Inside, the mansion was too quiet, Sonia stood there staring, polished floors, expensive art on every wall, warm lighting that somehow still managed to feel cold. Everything was exactly where it was supposed to be. Nothing was out of place. It felt less like a home and more like a display.
Then a woman appeared at the top of the staircase.
Sonia went still.
She was elegant in the way sharp things are elegant, a black dress, perfect posture, eyes that moved over everything with quiet calculation. She came down the stairs slowly and Sonia felt her gaze land and stay on her.
Then the woman turned and looked at Luca. "You brought a witness home."
Not a question. A verdict.
"She's staying temporarily," Luca said.
The woman descended the rest of the stairs and stopped in front of Sonia. Up close she was even more unnerving. She looked at Sonia the way someone examines something unexpected, not with warmth, not with hostility. With assessment.
"You look frightened," she said.
Sonia held her ground. "Shouldn't I be?"
The corner of the woman's mouth moved. Not quite a smile.

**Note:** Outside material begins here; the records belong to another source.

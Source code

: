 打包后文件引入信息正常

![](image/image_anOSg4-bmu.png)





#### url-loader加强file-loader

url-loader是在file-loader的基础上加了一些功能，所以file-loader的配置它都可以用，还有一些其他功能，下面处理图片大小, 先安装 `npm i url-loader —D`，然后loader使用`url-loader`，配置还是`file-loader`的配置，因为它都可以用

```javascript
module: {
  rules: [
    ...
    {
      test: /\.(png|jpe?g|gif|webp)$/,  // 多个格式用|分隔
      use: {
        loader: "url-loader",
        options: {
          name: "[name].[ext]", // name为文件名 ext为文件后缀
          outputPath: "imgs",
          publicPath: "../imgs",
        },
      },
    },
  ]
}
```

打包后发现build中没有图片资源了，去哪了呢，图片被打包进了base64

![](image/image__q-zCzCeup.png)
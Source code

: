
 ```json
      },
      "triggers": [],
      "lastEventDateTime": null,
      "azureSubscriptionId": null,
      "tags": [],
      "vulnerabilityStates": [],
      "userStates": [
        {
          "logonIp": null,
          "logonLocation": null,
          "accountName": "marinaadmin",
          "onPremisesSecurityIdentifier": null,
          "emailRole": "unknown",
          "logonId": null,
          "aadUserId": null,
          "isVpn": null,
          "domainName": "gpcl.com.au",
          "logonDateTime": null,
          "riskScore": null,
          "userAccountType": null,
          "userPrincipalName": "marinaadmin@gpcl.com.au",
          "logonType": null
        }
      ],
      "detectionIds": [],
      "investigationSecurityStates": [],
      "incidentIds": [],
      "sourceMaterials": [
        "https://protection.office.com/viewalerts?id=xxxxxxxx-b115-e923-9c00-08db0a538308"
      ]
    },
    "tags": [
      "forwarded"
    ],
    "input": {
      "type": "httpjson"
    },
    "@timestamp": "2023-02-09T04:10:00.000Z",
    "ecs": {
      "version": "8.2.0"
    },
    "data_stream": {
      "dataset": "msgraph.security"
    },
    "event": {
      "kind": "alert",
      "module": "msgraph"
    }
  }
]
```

Marco slipped off deeper into the house. The woman turned back to Luca.
"This is careless."
"She saw the shooting."
"Then she should have disappeared with the others."
Sonia's stomach turned over. The others. She tucked that away and kept her face still.

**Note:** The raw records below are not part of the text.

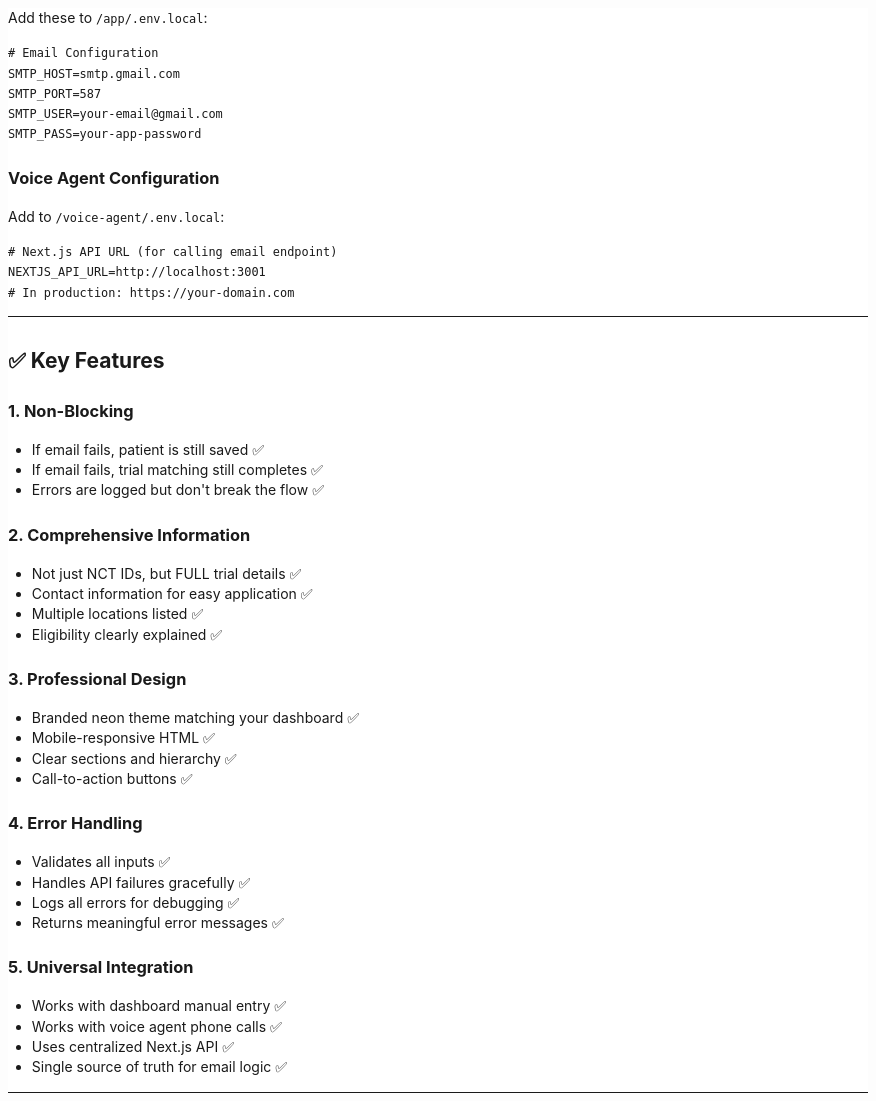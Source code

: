 Add these to `/app/.env.local`:

```env
# Email Configuration
SMTP_HOST=smtp.gmail.com
SMTP_PORT=587
SMTP_USER=your-email@gmail.com
SMTP_PASS=your-app-password
```

### Voice Agent Configuration

Add to `/voice-agent/.env.local`:

```env
# Next.js API URL (for calling email endpoint)
NEXTJS_API_URL=http://localhost:3001
# In production: https://your-domain.com
```

---

## ✅ Key Features

### 1. **Non-Blocking**

- If email fails, patient is still saved ✅
- If email fails, trial matching still completes ✅
- Errors are logged but don't break the flow ✅

### 2. **Comprehensive Information**

- Not just NCT IDs, but FULL trial details ✅
- Contact information for easy application ✅
- Multiple locations listed ✅
- Eligibility clearly explained ✅

### 3. **Professional Design**

- Branded neon theme matching your dashboard ✅
- Mobile-responsive HTML ✅
- Clear sections and hierarchy ✅
- Call-to-action buttons ✅

### 4. **Error Handling**

- Validates all inputs ✅
- Handles API failures gracefully ✅
- Logs all errors for debugging ✅
- Returns meaningful error messages ✅

### 5. **Universal Integration**

- Works with dashboard manual entry ✅
- Works with voice agent phone calls ✅
- Uses centralized Next.js API ✅
- Single source of truth for email logic ✅

---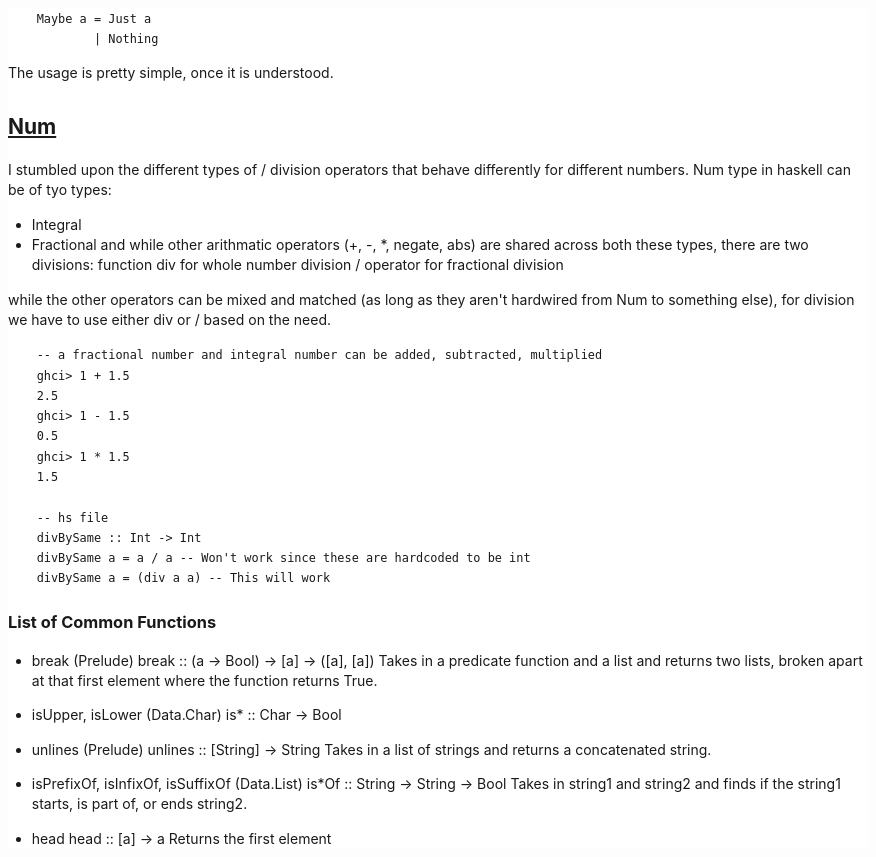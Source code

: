 		Maybe a = Just a
				| Nothing
				
The usage is pretty simple, once it is understood. 


## [Num](https://www.haskell.org/tutorial/numbers.html) ##
I stumbled upon the different types of / division operators that behave differently for different numbers. Num type in haskell can be of tyo types:
* Integral 
* Fractional
and while other arithmatic operators (+, -, *, negate, abs) are shared across both these types, there are two divisions:
function div for whole number division
/ operator for fractional division

while the other operators can be mixed and matched (as long as they aren't hardwired from Num to something else), 
for division we have to use either div or / based on the need.

        -- a fractional number and integral number can be added, subtracted, multiplied
        ghci> 1 + 1.5
        2.5
        ghci> 1 - 1.5
        0.5
        ghci> 1 * 1.5
        1.5

        -- hs file
        divBySame :: Int -> Int
        divBySame a = a / a -- Won't work since these are hardcoded to be int
        divBySame a = (div a a) -- This will work
        


### List of Common Functions ###

* break (Prelude)
break :: (a -> Bool) -> [a] -> ([a], [a])
Takes in a predicate function and a list and returns two lists, broken apart at that first element where the function returns True.

* isUpper, isLower (Data.Char)
is* :: Char -> Bool

* unlines (Prelude)
unlines :: [String] -> String
Takes in a list of strings and returns a concatenated string.

* isPrefixOf, isInfixOf, isSuffixOf (Data.List)
is*Of :: String -> String -> Bool
Takes in string1 and string2 and finds if the string1 starts, is part of, or ends string2.

* head
head :: [a] -> a
Returns the first element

Luca's expression hardened slightly. "Not tonight."
The tension between them was thick enough to feel. Sonia looked between them carefully. Mother and son, she decided, though they carried themselves with none of the warmth that usually implied. Just a shared language of control and distance.
The woman's eyes came back to Sonia. "Your name."
"Sonia."
"Full name."
"Sonia Carter."
The woman went still. Just for a moment, barely a breath, but it was there. Luca caught it too.
"Carter," the woman repeated, quietly, like she was turning the word over.
"Did you know my father?" Sonia asked.
Silence. Again. The same silence she'd gotten all night every time her father's name came up. Like everyone in this world knew something about Richard Carter that she didn't.
The woman stepped back and addressed Luca. "She'll stay in the east wing."
"She's not a guest,"
"Glad we're in agreement," Sonia added.
The woman ignored her entirely. "She can't stay long," she told Luca. "This creates problems."
"I'll handle it."
"You sound like your father."
Something shifted in Luca's face at that. Fast, and then gone. But it was enough for Sonia to understand that those five words meant something, and that it wasn't a compliment.
The room got quieter somehow.
The woman looked at Sonia one last time before turning toward the stairs. "Don't walk around the house. Some doors are locked for a reason." Then she was gone, her footsteps fading up the staircase without a sound.
Sonia exhaled slowly.
"She's terrifying," she said under her breath.
Marco reappeared with a glass of water. "You noticed."
Sonia took it immediately. She only realized her hands were trembling when she wrapped them around the glass.
Luca watched her drink.
"What?" she said.
"You're holding together better than most people would."
"That's because I'm actively fighting the urge to pass out."
Marco made a quiet sound that was almost a laugh.
Sonia pointed at him. "You smile too much for someone who carries firearms."
He shrugged. "Occupational hazard."
She looked back at Luca. "Can someone please just tell me what's actually going on?"
A pause. "No."
Her mouth fell open slightly. "No?"
"You already know enough."
"I know someone was killed!"
"And knowing more puts you in more danger."
She stared at him, the frustration building past the fear for a moment. He stepped closer. Not close enough to touch, but close enough that she had to work to keep her expression steady.
"You'll stay here tonight," he said. "Tomorrow we figure out the rest."
"And if I don't want to stay?"
His eyes stayed on hers. Calm. Certain. Immovable.
"That stopped being important the moment you saw my face.”